» **Assignment**
Each line of the data that includes the string "incubator" is to be copied out.

-.-.-

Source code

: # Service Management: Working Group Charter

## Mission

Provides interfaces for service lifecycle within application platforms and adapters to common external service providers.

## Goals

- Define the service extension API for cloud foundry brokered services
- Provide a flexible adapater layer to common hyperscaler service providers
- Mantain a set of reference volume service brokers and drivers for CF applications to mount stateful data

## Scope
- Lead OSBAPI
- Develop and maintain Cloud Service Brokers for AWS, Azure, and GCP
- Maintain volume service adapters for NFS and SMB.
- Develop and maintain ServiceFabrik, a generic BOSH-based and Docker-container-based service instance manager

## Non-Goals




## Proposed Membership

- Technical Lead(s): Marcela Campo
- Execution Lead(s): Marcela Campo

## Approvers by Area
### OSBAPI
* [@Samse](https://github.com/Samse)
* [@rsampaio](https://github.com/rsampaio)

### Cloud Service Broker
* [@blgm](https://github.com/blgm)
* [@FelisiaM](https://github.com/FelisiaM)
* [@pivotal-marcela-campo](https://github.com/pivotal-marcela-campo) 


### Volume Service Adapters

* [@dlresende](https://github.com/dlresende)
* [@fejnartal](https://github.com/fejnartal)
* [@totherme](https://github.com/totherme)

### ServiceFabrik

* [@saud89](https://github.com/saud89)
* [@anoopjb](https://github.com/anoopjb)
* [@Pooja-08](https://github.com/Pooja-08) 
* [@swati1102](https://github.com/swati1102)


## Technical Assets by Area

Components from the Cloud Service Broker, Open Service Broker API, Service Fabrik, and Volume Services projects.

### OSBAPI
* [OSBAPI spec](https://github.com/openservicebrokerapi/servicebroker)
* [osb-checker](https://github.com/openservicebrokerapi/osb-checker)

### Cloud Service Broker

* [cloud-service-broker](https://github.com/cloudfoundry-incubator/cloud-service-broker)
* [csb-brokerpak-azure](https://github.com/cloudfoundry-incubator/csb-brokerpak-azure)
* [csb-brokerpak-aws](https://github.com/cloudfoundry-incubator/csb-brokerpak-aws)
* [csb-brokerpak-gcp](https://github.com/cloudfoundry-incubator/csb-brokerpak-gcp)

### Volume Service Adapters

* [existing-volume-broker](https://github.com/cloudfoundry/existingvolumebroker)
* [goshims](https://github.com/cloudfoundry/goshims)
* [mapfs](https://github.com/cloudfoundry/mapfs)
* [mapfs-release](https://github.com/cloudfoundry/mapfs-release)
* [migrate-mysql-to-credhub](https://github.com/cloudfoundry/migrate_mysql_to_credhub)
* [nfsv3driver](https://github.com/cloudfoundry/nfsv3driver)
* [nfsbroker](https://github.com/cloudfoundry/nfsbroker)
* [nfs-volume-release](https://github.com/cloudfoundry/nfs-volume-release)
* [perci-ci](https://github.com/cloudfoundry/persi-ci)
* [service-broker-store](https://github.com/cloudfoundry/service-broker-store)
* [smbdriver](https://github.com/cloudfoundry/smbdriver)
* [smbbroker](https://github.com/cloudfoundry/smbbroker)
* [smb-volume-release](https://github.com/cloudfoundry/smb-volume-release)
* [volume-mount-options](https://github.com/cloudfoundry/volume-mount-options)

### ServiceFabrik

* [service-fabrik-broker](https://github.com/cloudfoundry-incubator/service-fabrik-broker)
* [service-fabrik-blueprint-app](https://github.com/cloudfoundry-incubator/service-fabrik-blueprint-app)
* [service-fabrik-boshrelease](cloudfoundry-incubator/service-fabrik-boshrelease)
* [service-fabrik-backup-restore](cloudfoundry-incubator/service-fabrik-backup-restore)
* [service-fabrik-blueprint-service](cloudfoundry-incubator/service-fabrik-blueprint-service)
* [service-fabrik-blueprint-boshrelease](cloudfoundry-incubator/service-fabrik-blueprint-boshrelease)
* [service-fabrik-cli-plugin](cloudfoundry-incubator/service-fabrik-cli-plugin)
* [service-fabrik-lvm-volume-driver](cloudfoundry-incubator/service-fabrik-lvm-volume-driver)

-.-.-

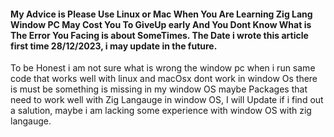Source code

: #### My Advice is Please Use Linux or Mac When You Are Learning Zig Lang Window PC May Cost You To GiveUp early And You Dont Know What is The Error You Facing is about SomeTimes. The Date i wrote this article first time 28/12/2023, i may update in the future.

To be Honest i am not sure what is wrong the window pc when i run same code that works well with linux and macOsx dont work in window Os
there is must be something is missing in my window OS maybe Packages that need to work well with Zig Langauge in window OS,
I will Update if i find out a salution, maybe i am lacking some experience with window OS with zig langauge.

-.-.-

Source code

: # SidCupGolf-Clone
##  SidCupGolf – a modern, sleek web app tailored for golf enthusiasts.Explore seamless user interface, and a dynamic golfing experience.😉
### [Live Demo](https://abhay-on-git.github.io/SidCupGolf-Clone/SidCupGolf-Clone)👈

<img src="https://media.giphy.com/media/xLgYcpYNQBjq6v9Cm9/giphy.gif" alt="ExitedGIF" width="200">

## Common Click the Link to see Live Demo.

-.-.-

» **Exercise answer**
* [cloud-service-broker](https://github.com/cloudfoundry-incubator/cloud-service-broker)
* [csb-brokerpak-azure](https://github.com/cloudfoundry-incubator/csb-brokerpak-azure)
* [csb-brokerpak-aws](https://github.com/cloudfoundry-incubator/csb-brokerpak-aws)
* [csb-brokerpak-gcp](https://github.com/cloudfoundry-incubator/csb-brokerpak-gcp)
* [service-fabrik-broker](https://github.com/cloudfoundry-incubator/service-fabrik-broker)
* [service-fabrik-blueprint-app](https://github.com/cloudfoundry-incubator/service-fabrik-blueprint-app)
* [service-fabrik-boshrelease](cloudfoundry-incubator/service-fabrik-boshrelease)
* [service-fabrik-backup-restore](cloudfoundry-incubator/service-fabrik-backup-restore)
* [service-fabrik-blueprint-service](cloudfoundry-incubator/service-fabrik-blueprint-service)
* [service-fabrik-blueprint-boshrelease](cloudfoundry-incubator/service-fabrik-blueprint-boshrelease)
* [service-fabrik-cli-plugin](cloudfoundry-incubator/service-fabrik-cli-plugin)
* [service-fabrik-lvm-volume-driver](cloudfoundry-incubator/service-fabrik-lvm-volume-driver)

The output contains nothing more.